Ketika saya ajak bicara, maka ia mulai awas, karena harus konsentrasi untuk menjawab, tentu saja sambil tetap menyetir. Biasanya akan terus saya ajak bicara hingga tiba di rumah. Setelah tiba, biasanya saya akan beri saran pada pengemudi untuk beristirahat saja dulu, sebelum mencari penumpang lagi.
Pada malam hari, jalan ke rumah saya sudah lumayan sepi, apalagi ketika pukul 11 malam. Oleh sebab itu, jalan yang tanpa hambatan mirip tol itu membuat pengemudi menjadi mengantuk.
Pernah juga suatu malam, saya pulang seperti biasa, naik taksi juga. Pengemudi sama sekali tak nampak mengantuk. Kelihatan segar, menyapa saya dan sebagainya. Akan tetapi, ketika sampai di perhentian pas lampu lalu lintas merah, dia tidur. Sampai lampu menjadi hijau, dia tetap tidur.

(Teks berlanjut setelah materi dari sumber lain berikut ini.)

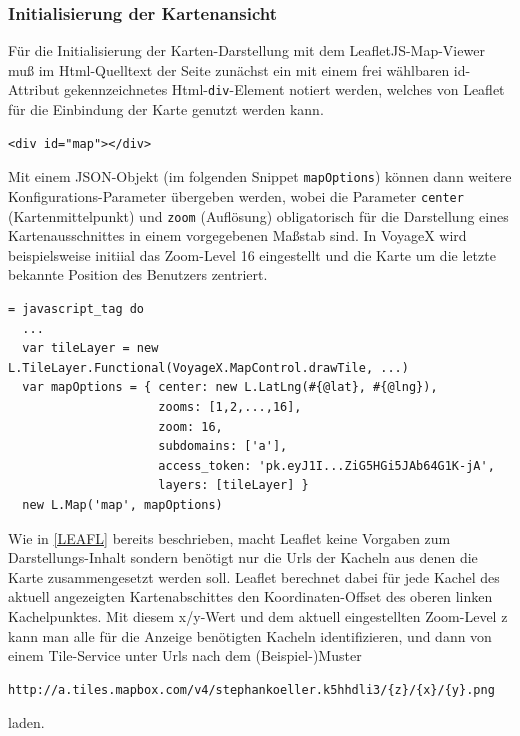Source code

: \subsubsection{Initialisierung der Kartenansicht}\label{5_DARS_KART}
Für die Initialisierung der Karten-Darstellung mit dem LeafletJS-Map-Viewer muß im Html-Quelltext der Seite zunächst ein mit einem frei wählbaren id-Attribut gekennzeichnetes Html-\texttt{div}-Element notiert werden, welches von Leaflet für die Einbindung der Karte genutzt werden kann.
\lstset{language=Html5}
\begin{lstlisting}[frame=single,numbers=none,xleftmargin=0pt]
<div id="map"></div>
\end{lstlisting}
Mit einem JSON-Objekt (im folgenden Snippet \texttt{mapOptions}) können dann weitere Konfigurations-Parameter übergeben werden, wobei die Parameter \texttt{center} (Kartenmittelpunkt) und \texttt{zoom} (Auflösung) obligatorisch für die Darstellung eines Kartenausschnittes in einem vorgegebenen Maßstab sind. In VoyageX wird beispielsweise
initiial das Zoom-Level 16 eingestellt und die Karte um die letzte bekannte Position des Benutzers zentriert.
\lstset{language=JavaScript}
\begin{lstlisting}[frame=single,xleftmargin=0pt,caption={Initialisierung der Karte in einer Haml-Datei},captionpos=b,label={lst:CL_MapInit}]
= javascript_tag do
  ...
  var tileLayer = new L.TileLayer.Functional(VoyageX.MapControl.drawTile, ...)
  var mapOptions = { center: new L.LatLng(#{@lat}, #{@lng}),
   				   	 zooms: [1,2,...,16],
   				   	 zoom: 16,
   				   	 subdomains: ['a'],
   				   	 access_token: 'pk.eyJ1I...ZiG5HGi5JAb64G1K-jA',
   				   	 layers: [tileLayer] }
  new L.Map('map', mapOptions)
\end{lstlisting} \vspace{0.8cm}

\noindent Wie in \ref{LEAFL} bereits beschrieben, macht Leaflet keine Vorgaben zum Darstellungs-Inhalt sondern benötigt nur die Urls der Kacheln aus denen die Karte zusammengesetzt werden soll. Leaflet berechnet dabei für jede Kachel des aktuell angezeigten Kartenabschittes den Koordinaten-Offset des oberen linken Kachelpunktes. Mit diesem x/y-Wert und dem aktuell eingestellten Zoom-Level z kann man alle für die Anzeige benötigten Kacheln identifizieren, und dann von einem Tile-Service unter Urls nach dem (Beispiel-)Muster 
\lstset{language=JavaScript}
\begin{lstlisting}[frame=single,numbers=none,xleftmargin=0pt,caption={Kachel-Bild-Url-Template},captionpos=b,label={lst:CL_TSPUTempl}]
http://a.tiles.mapbox.com/v4/stephankoeller.k5hhdli3/{z}/{x}/{y}.png
\end{lstlisting}%
laden.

Saya tunggu satu detik, dua detik. Kendaraan di belakang kami sudah tak sabar, klakson ramai berbunyi, tapi pak supir tak bangun juga. Pada saat itu, yang saya lakukan adalah menepuk pundaknya sembari mengatakan bahwa lampu lalu lintas sudah hijau.

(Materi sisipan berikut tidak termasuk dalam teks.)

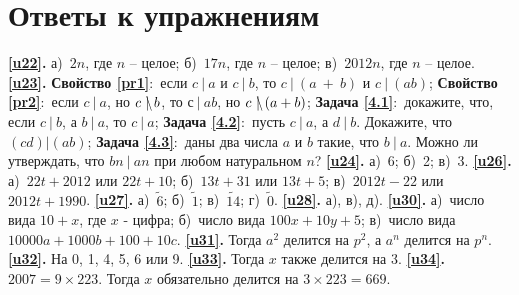 \section{Ответы к упражнениям}
\textbf{\ref{u22}.} а)~$2n$, где $n$ – целое; б)~$17n$, где $n$ – целое; в)~$2012n$, где $n$ – целое. 
\textbf{\ref{u23}.} \textbf{Свойство \ref{pr1}}:~если $c~|~a$  и $c~|~b$, то $c~|~(a~+~b)$ и $c~|~(ab)$; \textbf{Свойство \ref{pr2}}:~если $c~|~a$, но $c~\mathrlap{\backslash}|~b$, то $с~|~ab$, но $c~\mathrlap{\backslash}|~(a+b)$; \textbf{Задача \ref{4.1}}:~докажите, что, если $c~|~b$, а $b~|~a$, то $c~|~a$; \textbf{Задача \ref{4.2}}:~пусть $c~|~a$, а $d~|~b$. Докажите, что $(cd)|(ab)$; \textbf{Задача \ref{4.3}}:~даны два числа $a$ и $b$ такие, что $b~|~a$. Можно ли утверждать, что $bn~|~an$ при любом натуральном $n$? 
\textbf{\ref{u24}.} а)~6; б)~2; в)~3.
\textbf{\ref{u26}.} а)~$22t+2012$ или $22t+10$; б)~$13t+31$ или $13t+5$; в)~$2012t-22$ или $2012t+1990$.
\textbf{\ref{u27}.} а)~$\tilde{6}$; б)~$\tilde{1}$; в)~$\tilde{14}$; г)~$\tilde{0}$.
\textbf{\ref{u28}.} а), в), д).
\textbf{\ref{u30}.} а)~число вида $10+x$, где $x$ - цифра; б)~число вида $100x+10y+5$; в)~число вида $10000a + 1000b + 100 + 10c$.
\textbf{\ref{u31}.} Тогда $a^2$ делится на $p^2$, а $a^n$ делится на $p^n$. 
\textbf{\ref{u32}.} На 0, 1, 4, 5, 6 или 9. 
\textbf{\ref{u33}.} Тогда $x$ также делится на 3.
\textbf{\ref{u34}.} $2007 = 9 \times 223$. Тогда $x$ обязательно делится на $3 \times 223 = 669$.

Dia terbangun dengan kaget. Sambil tersipu-sipu, dia mengatakan hanya ingin mengistirahatkan mata sejenak selama lampu masih merah, tidak ada niat untuk tidur. Tak ayal, dia lantas saya ajak ngobrol sepanjang perjalanan.
Masih banyak pengalaman pengemudi mengantuk yang saya alami. Yang pasti, penumpang harus juga waspada, harus mengamati apakah pengemudi mengantuk atau tidak. Terutama pada malam hari. Sebab, malam hari sejatinya memang waktu untuk tidur.
Demikian pula dengan kendaraan pribadi. Tidak perlu perjalanan jarak jauh untuk membuat supir mengantuk. Karena itu, jika ada orang yang duduk di samping pengemudi, maka ada kewajiban tak tertulis bahwa dia harus membuat si pengemudi untuk tidak mengantuk. Jangan sampai pengemudi bekerja sendiri, sementara semua penumpangnya tertidur, termasuk yang duduk di sebelahnya.